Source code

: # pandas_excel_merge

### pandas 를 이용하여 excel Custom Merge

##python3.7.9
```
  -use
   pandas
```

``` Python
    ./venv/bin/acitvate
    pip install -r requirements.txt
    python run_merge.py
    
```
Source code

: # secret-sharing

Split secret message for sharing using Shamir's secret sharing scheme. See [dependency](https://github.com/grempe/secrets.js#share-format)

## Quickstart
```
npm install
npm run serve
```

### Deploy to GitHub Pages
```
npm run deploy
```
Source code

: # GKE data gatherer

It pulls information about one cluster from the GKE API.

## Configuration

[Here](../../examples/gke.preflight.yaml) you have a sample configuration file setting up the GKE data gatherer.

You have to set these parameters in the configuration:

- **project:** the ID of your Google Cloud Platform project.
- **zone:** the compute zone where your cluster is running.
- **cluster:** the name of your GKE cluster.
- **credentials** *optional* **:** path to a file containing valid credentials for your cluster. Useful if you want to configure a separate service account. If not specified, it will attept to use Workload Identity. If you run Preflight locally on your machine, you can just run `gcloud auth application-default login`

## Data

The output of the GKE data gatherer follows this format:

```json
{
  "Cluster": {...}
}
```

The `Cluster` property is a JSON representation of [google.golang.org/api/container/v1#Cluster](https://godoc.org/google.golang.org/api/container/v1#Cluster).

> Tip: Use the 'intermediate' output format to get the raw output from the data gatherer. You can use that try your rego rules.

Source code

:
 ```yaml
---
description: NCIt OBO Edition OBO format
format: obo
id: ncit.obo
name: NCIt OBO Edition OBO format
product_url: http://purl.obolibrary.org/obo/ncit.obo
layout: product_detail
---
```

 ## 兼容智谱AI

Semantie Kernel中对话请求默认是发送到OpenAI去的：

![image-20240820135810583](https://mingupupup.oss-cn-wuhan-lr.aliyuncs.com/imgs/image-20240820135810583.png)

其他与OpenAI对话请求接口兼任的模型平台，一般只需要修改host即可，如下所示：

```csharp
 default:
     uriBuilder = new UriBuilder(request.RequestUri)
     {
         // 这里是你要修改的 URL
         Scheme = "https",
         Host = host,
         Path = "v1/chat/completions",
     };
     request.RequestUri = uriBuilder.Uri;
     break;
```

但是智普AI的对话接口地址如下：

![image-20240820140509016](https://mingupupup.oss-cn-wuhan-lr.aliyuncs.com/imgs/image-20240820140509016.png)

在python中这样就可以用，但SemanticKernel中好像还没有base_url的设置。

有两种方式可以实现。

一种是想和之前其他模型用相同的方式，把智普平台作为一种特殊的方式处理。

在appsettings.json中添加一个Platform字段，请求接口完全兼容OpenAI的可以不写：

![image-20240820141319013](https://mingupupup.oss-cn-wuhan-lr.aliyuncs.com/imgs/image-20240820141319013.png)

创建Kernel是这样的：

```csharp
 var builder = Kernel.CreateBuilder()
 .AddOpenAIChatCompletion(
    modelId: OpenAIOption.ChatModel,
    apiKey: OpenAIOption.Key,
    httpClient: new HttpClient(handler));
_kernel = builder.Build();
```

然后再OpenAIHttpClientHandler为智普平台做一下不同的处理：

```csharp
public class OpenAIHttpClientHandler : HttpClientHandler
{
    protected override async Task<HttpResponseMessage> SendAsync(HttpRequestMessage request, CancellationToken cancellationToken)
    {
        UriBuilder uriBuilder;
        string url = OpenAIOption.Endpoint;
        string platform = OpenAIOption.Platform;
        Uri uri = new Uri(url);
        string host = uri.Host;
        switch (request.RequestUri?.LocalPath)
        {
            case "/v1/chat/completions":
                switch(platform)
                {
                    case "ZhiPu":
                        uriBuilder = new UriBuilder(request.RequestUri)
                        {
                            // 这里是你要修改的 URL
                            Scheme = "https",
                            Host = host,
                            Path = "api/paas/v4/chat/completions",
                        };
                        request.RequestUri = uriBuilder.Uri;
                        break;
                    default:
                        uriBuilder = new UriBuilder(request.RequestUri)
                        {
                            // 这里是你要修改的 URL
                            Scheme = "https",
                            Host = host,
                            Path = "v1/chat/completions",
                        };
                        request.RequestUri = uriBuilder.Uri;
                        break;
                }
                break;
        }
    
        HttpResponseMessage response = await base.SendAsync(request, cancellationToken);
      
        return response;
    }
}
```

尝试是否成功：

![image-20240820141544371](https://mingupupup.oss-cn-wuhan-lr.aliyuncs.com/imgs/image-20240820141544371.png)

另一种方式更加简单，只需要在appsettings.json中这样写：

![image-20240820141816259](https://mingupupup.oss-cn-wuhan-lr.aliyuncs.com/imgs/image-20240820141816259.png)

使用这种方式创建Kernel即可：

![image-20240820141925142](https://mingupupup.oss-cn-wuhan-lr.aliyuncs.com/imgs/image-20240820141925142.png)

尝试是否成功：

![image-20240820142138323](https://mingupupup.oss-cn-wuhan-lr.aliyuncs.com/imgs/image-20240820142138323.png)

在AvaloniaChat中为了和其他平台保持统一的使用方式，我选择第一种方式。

────

- Your assignment
The line containing "另一种方式更加简单，只需要在appsettings.json中这样写：" marks the start. Repeat it and every line after it to the end of the listing above, exactly.

- Response area
另一种方式更加简单，只需要在appsettings.json中这样写：

![image-20240820141816259](https://mingupupup.oss-cn-wuhan-lr.aliyuncs.com/imgs/image-20240820141816259.png)

使用这种方式创建Kernel即可：

![image-20240820141925142](https://mingupupup.oss-cn-wuhan-lr.aliyuncs.com/imgs/image-20240820141925142.png)

尝试是否成功：

![image-20240820142138323](https://mingupupup.oss-cn-wuhan-lr.aliyuncs.com/imgs/image-20240820142138323.png)

在AvaloniaChat中为了和其他平台保持统一的使用方式，我选择第一种方式。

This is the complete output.